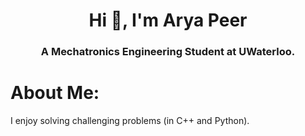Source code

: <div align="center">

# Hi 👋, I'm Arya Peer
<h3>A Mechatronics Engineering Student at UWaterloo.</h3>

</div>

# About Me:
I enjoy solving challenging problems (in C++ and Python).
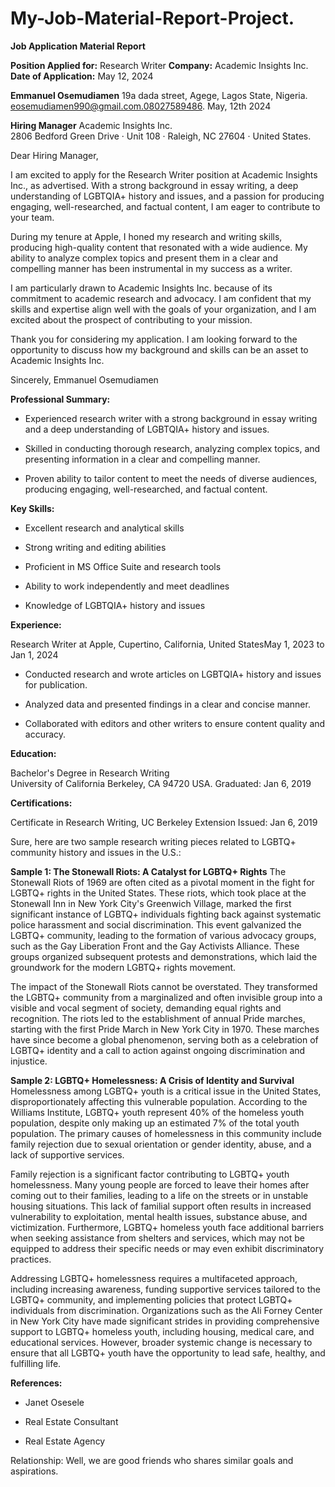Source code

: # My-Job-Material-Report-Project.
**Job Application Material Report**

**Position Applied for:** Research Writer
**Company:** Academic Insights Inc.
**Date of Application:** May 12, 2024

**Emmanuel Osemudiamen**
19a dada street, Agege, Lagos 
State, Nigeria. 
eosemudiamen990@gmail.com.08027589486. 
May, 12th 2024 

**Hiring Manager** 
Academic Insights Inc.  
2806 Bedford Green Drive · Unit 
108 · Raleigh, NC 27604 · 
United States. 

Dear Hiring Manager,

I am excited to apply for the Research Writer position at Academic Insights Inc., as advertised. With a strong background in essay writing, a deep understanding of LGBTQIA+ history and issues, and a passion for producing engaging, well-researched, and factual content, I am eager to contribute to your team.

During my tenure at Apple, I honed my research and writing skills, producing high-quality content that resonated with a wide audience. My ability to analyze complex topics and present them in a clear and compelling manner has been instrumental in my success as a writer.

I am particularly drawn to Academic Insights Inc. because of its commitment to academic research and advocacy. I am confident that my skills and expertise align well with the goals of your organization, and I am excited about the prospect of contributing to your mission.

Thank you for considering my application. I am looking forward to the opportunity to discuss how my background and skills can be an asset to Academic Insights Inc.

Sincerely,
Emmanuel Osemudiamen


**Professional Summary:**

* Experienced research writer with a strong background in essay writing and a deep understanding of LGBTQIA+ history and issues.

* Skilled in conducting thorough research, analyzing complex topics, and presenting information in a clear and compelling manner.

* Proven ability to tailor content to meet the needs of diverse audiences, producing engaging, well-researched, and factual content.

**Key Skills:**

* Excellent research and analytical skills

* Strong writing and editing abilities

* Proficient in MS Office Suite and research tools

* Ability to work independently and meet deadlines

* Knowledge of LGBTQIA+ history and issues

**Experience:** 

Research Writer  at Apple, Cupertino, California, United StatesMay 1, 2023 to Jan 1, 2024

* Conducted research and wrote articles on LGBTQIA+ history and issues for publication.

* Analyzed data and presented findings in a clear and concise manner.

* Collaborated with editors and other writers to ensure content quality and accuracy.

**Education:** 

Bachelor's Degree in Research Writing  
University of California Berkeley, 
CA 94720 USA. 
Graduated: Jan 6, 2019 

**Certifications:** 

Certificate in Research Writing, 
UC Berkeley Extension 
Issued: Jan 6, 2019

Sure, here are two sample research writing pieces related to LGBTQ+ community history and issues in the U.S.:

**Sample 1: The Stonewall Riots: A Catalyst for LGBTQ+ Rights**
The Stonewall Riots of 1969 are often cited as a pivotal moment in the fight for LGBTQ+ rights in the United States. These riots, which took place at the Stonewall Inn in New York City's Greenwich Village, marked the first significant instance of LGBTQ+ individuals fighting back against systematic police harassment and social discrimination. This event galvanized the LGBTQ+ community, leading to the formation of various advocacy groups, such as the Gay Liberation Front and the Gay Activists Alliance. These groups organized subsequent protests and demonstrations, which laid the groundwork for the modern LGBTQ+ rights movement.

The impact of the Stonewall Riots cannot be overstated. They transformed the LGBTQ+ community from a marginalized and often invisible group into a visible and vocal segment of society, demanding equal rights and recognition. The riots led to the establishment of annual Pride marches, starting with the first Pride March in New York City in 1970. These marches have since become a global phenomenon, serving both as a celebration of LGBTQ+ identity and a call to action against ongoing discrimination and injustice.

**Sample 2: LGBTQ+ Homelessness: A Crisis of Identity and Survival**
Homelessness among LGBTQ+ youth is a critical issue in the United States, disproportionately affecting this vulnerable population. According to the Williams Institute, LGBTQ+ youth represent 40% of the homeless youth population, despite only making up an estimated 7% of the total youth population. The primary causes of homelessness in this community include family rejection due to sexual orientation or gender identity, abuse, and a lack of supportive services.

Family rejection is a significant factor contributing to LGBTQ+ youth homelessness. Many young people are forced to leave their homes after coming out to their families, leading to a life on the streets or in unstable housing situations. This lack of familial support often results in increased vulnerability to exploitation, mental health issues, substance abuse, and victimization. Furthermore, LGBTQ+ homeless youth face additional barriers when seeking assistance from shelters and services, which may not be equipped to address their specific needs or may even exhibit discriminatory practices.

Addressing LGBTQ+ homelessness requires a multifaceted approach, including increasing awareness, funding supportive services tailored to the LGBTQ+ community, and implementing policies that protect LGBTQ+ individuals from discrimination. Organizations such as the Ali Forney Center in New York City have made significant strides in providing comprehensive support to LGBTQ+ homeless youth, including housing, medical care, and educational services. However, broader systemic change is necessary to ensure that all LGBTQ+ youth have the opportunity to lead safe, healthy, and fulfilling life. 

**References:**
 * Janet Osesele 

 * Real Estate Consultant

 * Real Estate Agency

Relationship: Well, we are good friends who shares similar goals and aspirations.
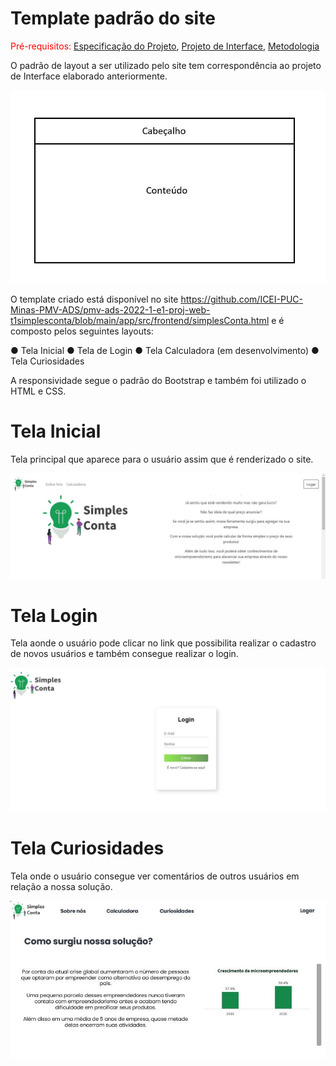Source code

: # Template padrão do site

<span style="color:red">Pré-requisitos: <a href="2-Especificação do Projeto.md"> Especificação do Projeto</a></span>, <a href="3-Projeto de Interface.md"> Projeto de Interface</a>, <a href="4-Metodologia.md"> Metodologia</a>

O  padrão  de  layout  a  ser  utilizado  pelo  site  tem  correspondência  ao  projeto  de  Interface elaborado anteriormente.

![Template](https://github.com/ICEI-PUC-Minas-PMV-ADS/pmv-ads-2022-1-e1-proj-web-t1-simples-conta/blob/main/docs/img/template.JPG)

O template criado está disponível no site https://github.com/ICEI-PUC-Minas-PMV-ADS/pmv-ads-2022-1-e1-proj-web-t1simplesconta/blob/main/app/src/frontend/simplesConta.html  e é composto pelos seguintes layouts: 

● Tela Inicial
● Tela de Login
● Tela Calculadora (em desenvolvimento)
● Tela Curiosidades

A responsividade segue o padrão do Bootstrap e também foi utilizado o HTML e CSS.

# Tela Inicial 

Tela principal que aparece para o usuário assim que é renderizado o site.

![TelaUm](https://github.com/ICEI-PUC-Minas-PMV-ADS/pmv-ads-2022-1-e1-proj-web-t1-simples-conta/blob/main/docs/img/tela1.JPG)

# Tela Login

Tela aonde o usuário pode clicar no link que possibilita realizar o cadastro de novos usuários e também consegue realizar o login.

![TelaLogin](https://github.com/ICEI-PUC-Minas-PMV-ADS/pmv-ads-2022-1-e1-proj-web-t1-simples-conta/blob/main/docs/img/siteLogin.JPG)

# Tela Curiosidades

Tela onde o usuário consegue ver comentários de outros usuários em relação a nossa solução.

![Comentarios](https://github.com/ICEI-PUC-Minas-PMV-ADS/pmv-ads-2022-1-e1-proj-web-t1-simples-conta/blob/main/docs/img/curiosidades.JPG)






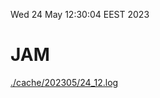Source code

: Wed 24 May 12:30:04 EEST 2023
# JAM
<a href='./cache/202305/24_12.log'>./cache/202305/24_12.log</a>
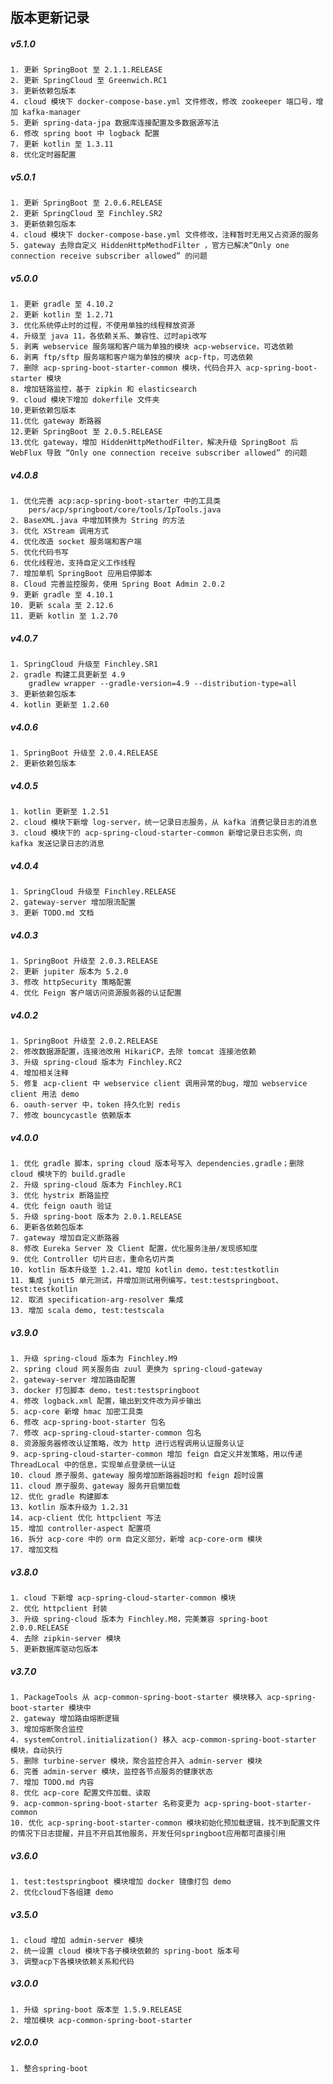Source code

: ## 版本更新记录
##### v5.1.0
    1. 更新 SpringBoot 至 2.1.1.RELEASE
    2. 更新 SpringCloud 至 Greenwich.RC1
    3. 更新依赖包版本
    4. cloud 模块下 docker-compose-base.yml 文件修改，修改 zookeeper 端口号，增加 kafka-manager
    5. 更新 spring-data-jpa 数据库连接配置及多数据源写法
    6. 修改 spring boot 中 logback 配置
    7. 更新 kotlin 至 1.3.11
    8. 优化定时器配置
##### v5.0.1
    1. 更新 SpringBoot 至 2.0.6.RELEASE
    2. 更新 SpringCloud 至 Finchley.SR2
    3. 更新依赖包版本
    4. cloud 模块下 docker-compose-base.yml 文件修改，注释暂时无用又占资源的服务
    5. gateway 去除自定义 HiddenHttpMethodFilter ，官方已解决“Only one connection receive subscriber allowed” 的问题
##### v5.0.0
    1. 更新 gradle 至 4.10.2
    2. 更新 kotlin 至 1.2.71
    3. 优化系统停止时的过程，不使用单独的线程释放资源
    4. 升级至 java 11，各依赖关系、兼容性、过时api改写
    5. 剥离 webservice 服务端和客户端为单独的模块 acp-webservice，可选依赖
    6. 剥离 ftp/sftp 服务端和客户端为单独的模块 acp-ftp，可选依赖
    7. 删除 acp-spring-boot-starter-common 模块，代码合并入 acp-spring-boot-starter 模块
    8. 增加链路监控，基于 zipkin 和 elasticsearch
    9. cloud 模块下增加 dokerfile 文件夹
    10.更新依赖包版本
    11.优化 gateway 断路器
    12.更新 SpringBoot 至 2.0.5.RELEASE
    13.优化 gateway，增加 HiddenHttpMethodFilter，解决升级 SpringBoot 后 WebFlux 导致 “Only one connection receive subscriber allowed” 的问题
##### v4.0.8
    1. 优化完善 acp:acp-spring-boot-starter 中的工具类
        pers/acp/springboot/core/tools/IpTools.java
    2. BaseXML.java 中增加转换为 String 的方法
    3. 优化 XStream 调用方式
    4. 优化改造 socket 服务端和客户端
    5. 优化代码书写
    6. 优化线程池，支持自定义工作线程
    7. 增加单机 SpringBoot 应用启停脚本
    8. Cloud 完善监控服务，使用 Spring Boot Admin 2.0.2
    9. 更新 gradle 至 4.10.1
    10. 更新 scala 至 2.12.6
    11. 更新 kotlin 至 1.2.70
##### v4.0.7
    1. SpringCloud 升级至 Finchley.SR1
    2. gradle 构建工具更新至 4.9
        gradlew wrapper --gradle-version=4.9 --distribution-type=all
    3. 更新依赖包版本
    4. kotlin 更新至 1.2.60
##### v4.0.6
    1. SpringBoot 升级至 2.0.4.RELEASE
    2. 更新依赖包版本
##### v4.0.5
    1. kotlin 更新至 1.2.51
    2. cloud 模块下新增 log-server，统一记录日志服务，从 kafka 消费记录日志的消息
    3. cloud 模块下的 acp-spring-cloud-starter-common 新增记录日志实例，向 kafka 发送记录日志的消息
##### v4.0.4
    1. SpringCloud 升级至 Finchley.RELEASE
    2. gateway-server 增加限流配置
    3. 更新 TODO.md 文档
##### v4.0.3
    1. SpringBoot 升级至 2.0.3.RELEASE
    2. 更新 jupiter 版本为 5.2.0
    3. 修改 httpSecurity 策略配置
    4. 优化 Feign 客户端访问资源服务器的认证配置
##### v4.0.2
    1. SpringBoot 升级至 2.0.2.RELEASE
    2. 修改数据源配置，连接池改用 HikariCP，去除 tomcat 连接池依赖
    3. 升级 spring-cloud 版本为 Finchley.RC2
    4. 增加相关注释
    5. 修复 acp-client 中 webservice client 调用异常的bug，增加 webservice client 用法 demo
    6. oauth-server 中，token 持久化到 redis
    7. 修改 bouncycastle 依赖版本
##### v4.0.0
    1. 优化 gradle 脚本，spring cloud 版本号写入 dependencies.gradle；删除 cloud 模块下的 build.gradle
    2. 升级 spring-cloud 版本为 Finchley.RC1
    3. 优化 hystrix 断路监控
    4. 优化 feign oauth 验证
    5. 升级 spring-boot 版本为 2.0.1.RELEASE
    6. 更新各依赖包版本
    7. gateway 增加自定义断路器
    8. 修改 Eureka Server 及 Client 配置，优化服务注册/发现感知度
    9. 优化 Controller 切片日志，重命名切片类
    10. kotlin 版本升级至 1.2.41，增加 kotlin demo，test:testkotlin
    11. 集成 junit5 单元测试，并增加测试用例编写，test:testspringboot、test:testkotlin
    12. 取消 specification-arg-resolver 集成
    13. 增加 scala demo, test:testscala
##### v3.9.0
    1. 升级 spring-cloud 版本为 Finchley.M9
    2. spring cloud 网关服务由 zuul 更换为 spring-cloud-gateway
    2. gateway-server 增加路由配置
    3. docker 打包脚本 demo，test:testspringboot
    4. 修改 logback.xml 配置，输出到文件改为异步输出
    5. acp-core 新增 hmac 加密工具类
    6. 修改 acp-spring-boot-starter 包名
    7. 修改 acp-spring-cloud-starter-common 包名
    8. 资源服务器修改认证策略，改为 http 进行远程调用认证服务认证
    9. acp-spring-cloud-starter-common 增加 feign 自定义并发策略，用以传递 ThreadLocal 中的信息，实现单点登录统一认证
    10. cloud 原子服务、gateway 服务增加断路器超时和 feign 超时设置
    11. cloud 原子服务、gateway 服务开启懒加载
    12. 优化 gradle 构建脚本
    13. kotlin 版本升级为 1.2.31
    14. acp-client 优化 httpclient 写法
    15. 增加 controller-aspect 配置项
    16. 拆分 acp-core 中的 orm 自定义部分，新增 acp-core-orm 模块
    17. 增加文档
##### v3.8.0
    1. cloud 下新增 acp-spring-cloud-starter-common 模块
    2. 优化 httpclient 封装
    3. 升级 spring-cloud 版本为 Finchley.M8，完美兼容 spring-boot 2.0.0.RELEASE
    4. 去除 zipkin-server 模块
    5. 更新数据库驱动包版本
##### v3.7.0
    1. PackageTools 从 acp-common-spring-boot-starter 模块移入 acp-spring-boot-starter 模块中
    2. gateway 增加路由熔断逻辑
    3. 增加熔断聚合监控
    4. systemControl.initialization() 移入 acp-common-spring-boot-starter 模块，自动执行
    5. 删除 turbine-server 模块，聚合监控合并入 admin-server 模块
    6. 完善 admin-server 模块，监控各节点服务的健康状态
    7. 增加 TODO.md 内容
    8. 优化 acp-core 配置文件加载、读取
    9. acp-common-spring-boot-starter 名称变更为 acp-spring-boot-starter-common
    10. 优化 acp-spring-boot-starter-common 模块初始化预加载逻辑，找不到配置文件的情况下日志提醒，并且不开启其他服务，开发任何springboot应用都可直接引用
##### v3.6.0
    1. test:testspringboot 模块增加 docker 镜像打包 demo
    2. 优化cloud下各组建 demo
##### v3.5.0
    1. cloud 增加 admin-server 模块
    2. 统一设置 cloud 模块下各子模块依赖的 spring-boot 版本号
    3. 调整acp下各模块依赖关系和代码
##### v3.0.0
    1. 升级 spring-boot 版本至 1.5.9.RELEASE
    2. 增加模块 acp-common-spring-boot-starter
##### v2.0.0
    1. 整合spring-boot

|---|

_WHAT TO PRODUCE:_
Copy the lines above exactly. Start with the line containing "6. 剥离 ftp/sftp 服务端和客户端为单独的模块 acp-ftp，可选依赖", end with the line containing "3. 升级 spring-cloud 版本为 Finchley.RC2", and include both.

_ANSWER SPACE:_
    6. 剥离 ftp/sftp 服务端和客户端为单独的模块 acp-ftp，可选依赖
    7. 删除 acp-spring-boot-starter-common 模块，代码合并入 acp-spring-boot-starter 模块
    8. 增加链路监控，基于 zipkin 和 elasticsearch
    9. cloud 模块下增加 dokerfile 文件夹
    10.更新依赖包版本
    11.优化 gateway 断路器
    12.更新 SpringBoot 至 2.0.5.RELEASE
    13.优化 gateway，增加 HiddenHttpMethodFilter，解决升级 SpringBoot 后 WebFlux 导致 “Only one connection receive subscriber allowed” 的问题
##### v4.0.8
    1. 优化完善 acp:acp-spring-boot-starter 中的工具类
        pers/acp/springboot/core/tools/IpTools.java
    2. BaseXML.java 中增加转换为 String 的方法
    3. 优化 XStream 调用方式
    4. 优化改造 socket 服务端和客户端
    5. 优化代码书写
    6. 优化线程池，支持自定义工作线程
    7. 增加单机 SpringBoot 应用启停脚本
    8. Cloud 完善监控服务，使用 Spring Boot Admin 2.0.2
    9. 更新 gradle 至 4.10.1
    10. 更新 scala 至 2.12.6
    11. 更新 kotlin 至 1.2.70
##### v4.0.7
    1. SpringCloud 升级至 Finchley.SR1
    2. gradle 构建工具更新至 4.9
        gradlew wrapper --gradle-version=4.9 --distribution-type=all
    3. 更新依赖包版本
    4. kotlin 更新至 1.2.60
##### v4.0.6
    1. SpringBoot 升级至 2.0.4.RELEASE
    2. 更新依赖包版本
##### v4.0.5
    1. kotlin 更新至 1.2.51
    2. cloud 模块下新增 log-server，统一记录日志服务，从 kafka 消费记录日志的消息
    3. cloud 模块下的 acp-spring-cloud-starter-common 新增记录日志实例，向 kafka 发送记录日志的消息
##### v4.0.4
    1. SpringCloud 升级至 Finchley.RELEASE
    2. gateway-server 增加限流配置
    3. 更新 TODO.md 文档
##### v4.0.3
    1. SpringBoot 升级至 2.0.3.RELEASE
    2. 更新 jupiter 版本为 5.2.0
    3. 修改 httpSecurity 策略配置
    4. 优化 Feign 客户端访问资源服务器的认证配置
##### v4.0.2
    1. SpringBoot 升级至 2.0.2.RELEASE
    2. 修改数据源配置，连接池改用 HikariCP，去除 tomcat 连接池依赖
    3. 升级 spring-cloud 版本为 Finchley.RC2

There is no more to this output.